I will document here each stage of this project. At the end of the project, I will update the components' list and I will upload the schematics and code to Github.
Next photo shows LiVduino breadboard at the begging of July.
I started work on a device that can measure temperature, humidity and luminosity. LiVduino will be a connected device, able to send measurements data to various IoT platforms and control (switch on/off) other devices. This seems like a good starting point that would allow a good number of automation applications:
- switch on/off fan (or AC unit or heater) when temperature level reaches threshold
- switch on/off humidifier/de-humidifier when humidity level reaches threshold
- switch on/off lamp when light measurement reaches threshold
From the very beginning, I made a few design decisions:
- I decided to stay away from analog sensors and sensor calibration in general and use digital, pre-calibrated sensors instead.

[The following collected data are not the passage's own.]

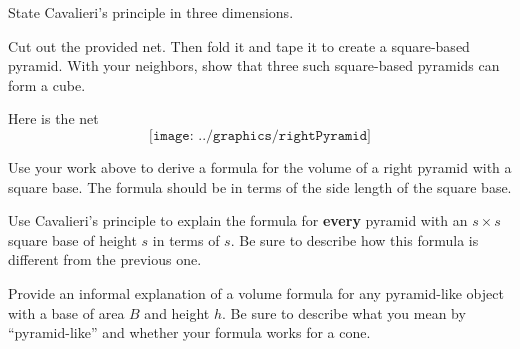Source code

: \begin{prob}
State Cavalieri's principle in three dimensions.  
\end{prob}
\vspace{.25in}


%
%
%

\begin{prob}
Cut out the provided net.  Then fold it and tape it to create a square-based pyramid.  With your neighbors, show that three such square-based pyramids can form a cube.  
\end{prob}
\begin{teachingnote}
Here is the net
$$\texttt{[image: ../graphics/rightPyramid]}$$
\end{teachingnote}

\begin{prob}
Use your work above to derive a formula for the volume of a
right pyramid with a square base. The formula should be in terms of
the side length of the square base.
\end{prob}

\begin{prob}
Use Cavalieri's principle to explain the formula for \textbf{every} pyramid with an $s\times s$ square base of height $s$ in terms of $s$.  Be sure to describe how this formula is different from the previous one.  
\end{prob}

\begin{prob}
Provide an informal explanation of a volume formula for any pyramid-like object with a base of area $B$ and height $h$.  Be sure to describe what you mean by ``pyramid-like'' and whether your formula works for a cone.  
\end{prob}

- I also decided in favour of using I2C devices whenever possible.
- In terms of Arduino platforms, I chose to go with the popular Atmega 328 (there are so many Unos and Nanos out there).
I started with an Arduino Uno connected over I2C to a real-time clock module (DS3231) and an LCD1602, which I had handy (see next photo).
Once I had this setup working (thank you Adafruit for your nice libraries!), I ordered a couple of temp/humidity modules (SHT-31 and HTU21D), a luminosity module (TSL 2561) and one 128x64 OLED screen (SSD1306). I selected all those based on online reviews, availability of libraries (thanks again to Adafruit, Sparkfun and the great Arduino community!) and because all of them have I2C interfaces. I decided to ditch LCD1602 in favour of SSD1306 which has smaller form factor and draws less current.
I connected an Arduino Nano to my sensors. Next photo shows measurements being displayed on the screen. I also added a buzzer, so I can get an audio alarm whenever thresholds are exceeded. There are three measurements displayed on the screen (T, H, L), so I need a visual indication when I hear the buzzer and I want to know which measurement(s) triggered the alarm ( you can see the ">" symbol in front of "L").
I then added a button so that I can stop the buzzer from sounding. The visual alarm still shows on the screen, however the buzzer can not be heard any longer when the button is pushed. I also added a new page that displays the date/time and the state of the Buzzer (if button is pushed, the state is OFF, so the buzzer stays silent when an alarm is raised).
I plan to control a Sonoff switch with LiVduino in the future, so I will add another push-button that will show if automation via Sonoff is on or off.
First picture shows the breadboard with all the parts.
I bought a Sonoff device (second photo). I installed Easy ESP on it and I was able to switch it on and off using HTPP commands sent from my web browser: so far, it seems to be working pretty nicely.
I already had a NodeMCU which I am planning to use so I can send commands to Sonoff. Third photo shows my NodeMCU connected to an Arduino Uno over serial comm. The idea is to send commands from Nano to NodeCMU and then have NodeMCU control Sonoff over WiFi.
The small module in between NodeMCU and Arduino Uno is a voltage level adapter (3.3V to 5V).
I installed ESP Easy on Sonoff and configure it with a fixed IP address. I then wrote an Arduino sketch that switches Sonoff on and off every 5 seconds. You can find the code and a file describing the rules on Sonoff on GitHub (see code section below).
Last part to take care of in this project was the serial communication between Nano and NodeMCU. Processors on both sides are little endian, so even if the default data alignment at compile time is different, I was able to define a structure that can be accessed on both sides. (no data padding - you can check how __attribute__ ((packed)) works). I will upload the code to GitHub once I put all code pieces together).
I might start working on a PCB and turn this into a little Arduino device.